Book Review: The Pride Omnibus


 A little background before I talk about this graphic novel:

I'm participating in the Zibby 22 in 22 challenge. The premise is simple and fun. Visit 22 bookstores in 2022. I altered the rules for myself in that I only hit used bookstores, and I must buy something for the visit to count. 

In May, I was in NYC and decided to try Midtown Comics. They had no used or discounted section, but they are a landmark comic shop. So it was that I paid full price ($30) for a compilation of a comic book series I'd never heard of. 

Joe Glass's The Pride Omnibus (Dark Horse Comics, 2021) was a disappointment. It's much more tell than show, which is a fatal flaw in a graphic medium. Characters have page-long monologues about LGBTQ "issues." Ultimately, the book achieves the very result it set out to prevent.

The flamboyant Fabman (a superman knock-off) wants to improve queer visibility in the superhero community. He sets out on the time-honored "putting the band together" mission. Gathering a core of eight supes, Fabman ticks all the boxes: a twink, a bear, an amazon, a drag artist, a stealth trans woman, etc.

Fabman assembles his team on their identities rather than on their superpowers or personality. Thus, the team is never more than the sum of its parts. And those parts, the characters, are not developed enough to care about them as real people. The don't rise above their labels.

The initial 6-issue run promises satire. The villains are Basher (Get it?) and the Reverend. Neither is given motivation or stakes beyond the one-dimensional God Hates Fags vitriol. The Reverend isn't even given a name. Satire should be made of sharper stuff.

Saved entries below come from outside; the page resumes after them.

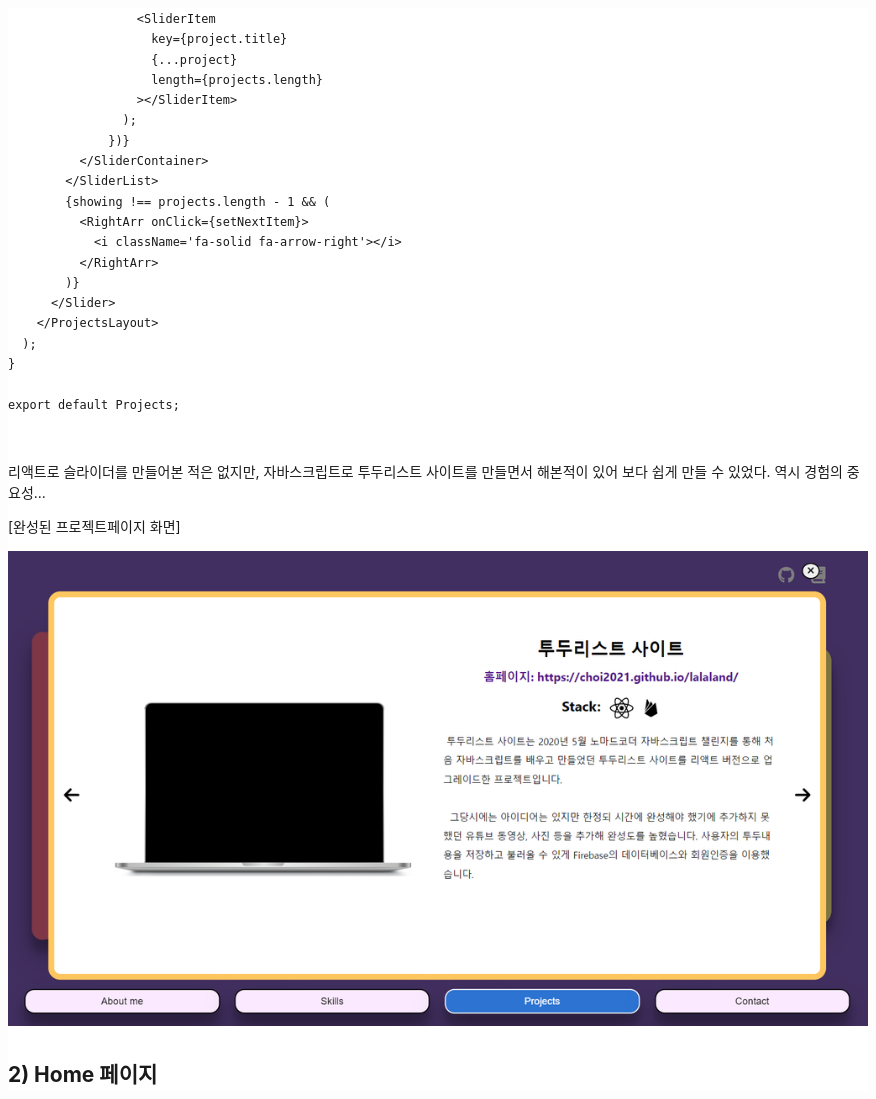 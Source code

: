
 ```react
                  <SliderItem
                    key={project.title}
                    {...project}
                    length={projects.length}
                  ></SliderItem>
                );
              })}
          </SliderContainer>
        </SliderList>
        {showing !== projects.length - 1 && (
          <RightArr onClick={setNextItem}>
            <i className='fa-solid fa-arrow-right'></i>
          </RightArr>
        )}
      </Slider>
    </ProjectsLayout>
  );
}

export default Projects;
```

​

리액트로 슬라이더를 만들어본 적은 없지만, 자바스크립트로 투두리스트 사이트를 만들면서 해본적이 있어 보다 쉽게 만들 수 있었다. 역시 경험의 중요성...

[완성된 프로젝트페이지 화면]

![프로젝트](프로젝트.png)
## 2) Home 페이지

Abrupt changes in artist give each issue a radically different tone. It's impossible to tell what's parody, what's incongruity, and what's just plain bad art. The Dark Horse sites lists 32 individual artists for the compilation.

The two six-issue series bookend an embarrassing three issues of The Pride Adventures. Described as self-contained stories, none of the 21 pieces is compelling enough to qualify as a story. I understand that including them here is for the completist, but, I'm sorry: they're filler.

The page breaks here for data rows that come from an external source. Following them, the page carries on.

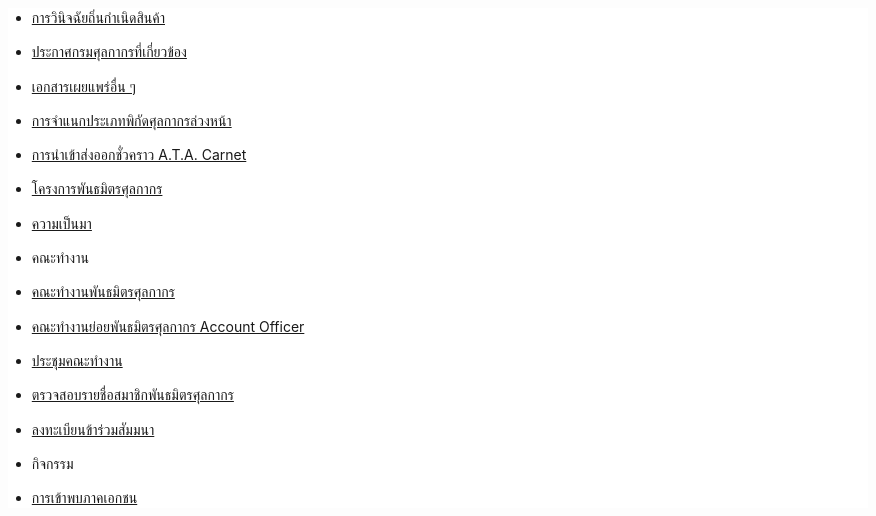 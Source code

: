 -   [การวินิจฉัยถิ่นกำเนิดสินค้า](http://www.customs.go.th/list_multi_tab.php?link=list_xannounce.php&ini_menu=menu_advance_ruling&left_menu=menu_advance_rule_of_origin&ini_tab=menu_advance_rule_of_origin&ini_content=advance_rule_of_origin_160928_03&tab=menu_advance_rule_of_origin_160928_03%20&lang=th&left_menu=menu_advance_rule_of_origin)

-   [ประกาศกรมศุลกากรที่เกี่ยวข้อง](http://www.customs.go.th/list_multi_tab.php?link=list_xannounce.php&ini_content=advance_rule_of_origin_160928_03&ini_menu=menu_advance_ruling&left_menu=menu_advance_rule_of_origin&ini_tab=menu_advance_rule_of_origin&tab=menu_advance_rule_of_origin_160928_03&lang=th&left_menu=menu_advance_rule_of_origin_160928_03)

-   [เอกสารเผยแพร่อื่น ๆ](http://www.customs.go.th/list_multi_tab.php?link=list_xdownload.php&ini_menu=menu_advance_ruling&left_menu=menu_advance_rule_of_origin&ini_tab=menu_advance_rule_of_origin&ini_content=advance_rule_of_origin_160928_02&tab=menu_advance_rule_of_origin_160928_02&order_by=co_name_th&sort_type=1&lang=th&left_menu=menu_advance_rule_of_origin_160928_02)

-   [การจำแนกประเภทพิกัดศุลกากรล่วงหน้า](http://www.customs.go.th/list_strc_simple_step.php?ini_content=customs_tariff_classification_01&ini_menu=menu_interest_and_law_160421_01&lang=th&root_left_menu=menu_customs_tariff_classification&xleft_menu=menu_customs_tariff_classification_01&lang=th&left_menu=menu_business_160421_03_160725_03_160923_01)

-   [การนำเข้าส่งออกชั่วคราว A.T.A. Carnet](http://www.customs.go.th/cont_strc_simple.php?ini_content=business_160426_03_160909_02&lang=th&left_menu=menu_business_160421_03_160725_04)

-   [โครงการพันธมิตรศุลกากร](http://www.customs.go.th/cont_strc_simple.php?&left_menu=menu_business_160421_03_161228_01_161228_01&ini_menu=menu_business_160421_03_161228_01&ini_content=business_161228_01_161228_01&lang=th&left_menu=menu_business_160421_03_161228_01)

-   [ความเป็นมา](http://www.customs.go.th/cont_strc_simple.php?ini_menu=menu_business_160421_03_161228_01&ini_content=business_161228_01_161228_01&lang=th&left_menu=menu_business_160421_03_161228_01_161228_01)

-   คณะทำงาน

-   [คณะทำงานพันธมิตรศุลกากร](http://www.customs.go.th/cont_strc_simple.php?ini_menu=menu_business_160421_03_161228_01&ini_content=business_161228_01_190605_03&lang=th&left_menu=menu_business_160421_03_161228_01_190605_01_190605_01)

-   [คณะทำงานย่อยพันธมิตรศุลกากร Account Officer](http://www.customs.go.th/cont_strc_simple.php?ini_menu=menu_business_160421_03_161228_01&ini_content=business_161228_01_190605_04&lang=th&left_menu=menu_business_160421_03_161228_01_190605_01_190605_02)

-   [ประชุมคณะทำงาน](http://www.customs.go.th/cont_strc_simple.php?ini_menu=menu_business_160421_03_161228_01&ini_content=business_161228_01_190605_05&lang=th&left_menu=menu_business_160421_03_161228_01_190605_01_190605_03)

-   [ตรวจสอบรายชื่อสมาชิกพันธมิตรศุลกากร](http://apps.customs.go.th/content_special.php?link=cat_check.php&ini_menu=menu_main_system&lang=th&root_left_menu=menu_main_system&xleft_menu=menu_main_system_180629_01&lang=th&left_menu=menu_business_160421_03_161228_01_180629_01)

-   [ลงทะเบียนข้าร่วมสัมมนา](http://apps.customs.go.th/content_special.php?link=seminar_list.php&lang=th&xleft_menu=menu_seminar_register&lang=th&left_menu=menu_business_160421_03_161228_01_171204_01)

-   กิจกรรม

-   [การเข้าพบภาคเอกชน](http://www.customs.go.th/cont_strc_simple.php?ini_menu=menu_business_160421_03_161228_01&ini_content=business_161228_01_190605_06&lang=th&left_menu=menu_business_160421_03_161228_01_190605_02_190605_01)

In the second series, rather than develop the characters he's introduced, Glass sets them on a mission to gather "reserve members," after one of the eight was incapacitated during the first series. The team debates whether or not to recruit straight allies, but somehow each ends up somehow representing part of the rainbow flag. ("Oh, btw, we don't have gender on my home planet.")

The plot is lost in a sea of comic book references: Harley Quinn, Doctor Manhattan, Bruce Wayne, Wolverine, The Justice League. Not sure why, when the goal is to promote queer identity with our own team of unique individuals.

I wanted to like this collection, but I can't recommend it. The Pride makes it easy to dismiss LGBTQ folks as no more substantial than the label. That's the opposite of what Fabman (and, one assumes, Joe Glass) wanted.

But if you see a battered copy in a used book store for $1, pick it up and let me know what you think.